Carrying a 12-foot effigy of P-Noy clad in yellow with a matching star-spangled cape and a bubble machine attached to the dummy’s left hand, some 8,000 leftist activists assembled at 9 a.m. in front of the Diliman Preparatory School along Commonwealth Avenue in Quezon City, and marched to St. Peter’s Parish.

At 12 noon, the rallyists who occupied the road from Ever Gotesco to Capitol Estate started their program dubbed “Peryante Pinas (Philippine fair),” where several speakers, artists, and musicians, including Chikoy Pura’s “The Jerks” performed on an eight-wheeler truck that was turned into a stage.

“We called the program Peryante Pinas because we want to remind the people that this isn’t the time to rejoice just because 85 percent of Filipinos trust the new president. Di dapat managinip o mag-ilusyon. Baka kasi nanaginip tayo (We can’t daydream or believe in an illusion). We have a new duly elected president but the problems are the same, joblessness, widespread poverty, landlessness, human rights violation,” Bagong Alyansang Makabayan international officer Rita Baua told PCIJ a day before the SONA.

Though the leftists believe that P-Noy will eventually fail in addressing the country’s core socio-economic problems, they promised that their protest will not end with the usual effigy-burning.

“Bago kasi s’ya, kaya pagbibigyan. Di katulad dati lahat na yata ng animal sa zoo na effigy ni GMA (President Gloria Macapagal-Arroyo) ay nagamit at sinunog namin (He’s new so we’re giving him a chance.
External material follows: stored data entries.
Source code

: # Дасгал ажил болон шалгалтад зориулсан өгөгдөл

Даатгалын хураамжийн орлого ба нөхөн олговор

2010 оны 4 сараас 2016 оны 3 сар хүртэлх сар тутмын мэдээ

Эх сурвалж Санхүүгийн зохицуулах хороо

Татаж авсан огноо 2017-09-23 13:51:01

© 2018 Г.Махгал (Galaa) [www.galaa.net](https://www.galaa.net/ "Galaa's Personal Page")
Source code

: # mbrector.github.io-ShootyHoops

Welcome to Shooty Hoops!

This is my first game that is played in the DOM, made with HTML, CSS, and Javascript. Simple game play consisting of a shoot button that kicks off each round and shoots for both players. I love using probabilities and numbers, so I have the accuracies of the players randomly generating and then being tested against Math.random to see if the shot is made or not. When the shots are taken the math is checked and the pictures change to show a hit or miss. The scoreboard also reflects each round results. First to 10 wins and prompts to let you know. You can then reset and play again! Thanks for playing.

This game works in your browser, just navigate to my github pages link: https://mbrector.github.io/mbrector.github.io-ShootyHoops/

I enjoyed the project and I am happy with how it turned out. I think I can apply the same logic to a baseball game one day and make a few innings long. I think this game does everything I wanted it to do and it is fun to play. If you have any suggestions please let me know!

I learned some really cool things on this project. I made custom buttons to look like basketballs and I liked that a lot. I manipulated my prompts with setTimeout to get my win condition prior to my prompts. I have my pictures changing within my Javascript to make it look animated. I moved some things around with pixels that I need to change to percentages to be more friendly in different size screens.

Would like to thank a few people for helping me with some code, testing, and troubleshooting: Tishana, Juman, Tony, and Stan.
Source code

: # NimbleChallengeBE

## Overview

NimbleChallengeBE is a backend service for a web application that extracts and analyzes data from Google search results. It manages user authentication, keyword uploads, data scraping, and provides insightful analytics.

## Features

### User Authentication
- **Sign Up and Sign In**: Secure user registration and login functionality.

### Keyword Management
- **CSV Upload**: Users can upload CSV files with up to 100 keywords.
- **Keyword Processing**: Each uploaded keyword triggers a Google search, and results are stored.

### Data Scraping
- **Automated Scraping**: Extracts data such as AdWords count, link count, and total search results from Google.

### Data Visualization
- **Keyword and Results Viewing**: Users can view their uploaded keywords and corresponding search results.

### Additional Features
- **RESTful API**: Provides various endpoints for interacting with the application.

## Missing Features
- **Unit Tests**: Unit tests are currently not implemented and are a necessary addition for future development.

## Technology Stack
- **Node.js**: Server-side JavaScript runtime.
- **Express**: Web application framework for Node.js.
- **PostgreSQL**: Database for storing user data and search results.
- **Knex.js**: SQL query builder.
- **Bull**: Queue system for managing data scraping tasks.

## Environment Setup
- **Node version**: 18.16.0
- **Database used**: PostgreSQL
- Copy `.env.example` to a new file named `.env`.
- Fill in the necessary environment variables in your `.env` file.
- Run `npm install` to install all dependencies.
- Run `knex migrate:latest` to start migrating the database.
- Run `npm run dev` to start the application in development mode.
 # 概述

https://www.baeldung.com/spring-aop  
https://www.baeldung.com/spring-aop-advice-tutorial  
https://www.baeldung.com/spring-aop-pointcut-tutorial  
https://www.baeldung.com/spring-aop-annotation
Unlike before when we burned all the effigies of President Arroyo that were modelled after all the animals in the zoo),” Baua said.

Though their innovative ways of launching street protests seem to remain unmatched by other leftists, some of the mainstream left’s old rituals and rhetoric prove to be hard habits to break.

Effigies still include Uncle Sam’s head with a message, “Ibagsak ang Imperyalismo (Down with Imperialism)!” Speakers still start their speeches with a grim and determined greeting of “Isang taas-kamaong pagpupugay (I salute you with a raised clenched fist),” followed by “Sisikat ang pulang araw (The red sun will rise),” and concluded with, “Ang tao, ang bayan, ngayon ay lumalaban (The people, the country, are now fighting).”

There’s nothing wrong in mouthing those slogans, Bayan secretary-general Renato Reyes Jr. tells the PCIJ. “We have to say it as such because that is what it is.”

Nonetheless, Reyes admits that if his group wants an effective response from the still uncaptive audience, it needs to craft statements that are more quotable than slogans crafted during the time of Ferdinand Marcos.

Perhaps, in certain instances, the left needs slogans that have more wit and humor to get into the popular consciousness of Pinoys. Reyes believes he could learn some from watching telenovelas such as ABS-CBN’s “Iisa Pa Lamang.”

“Ikaw mang-aagaw ka ng lupa, dapat bigyan ka ng paso (You are a landgrabber, you should be given a flowerpot)” Aura played by Susan Roces tells villainess Isadora played by Cherry Pie Pichache, who responded by saying, “Haciendera ako, hindi hardinera (I’m an haciendera, not a gardener).”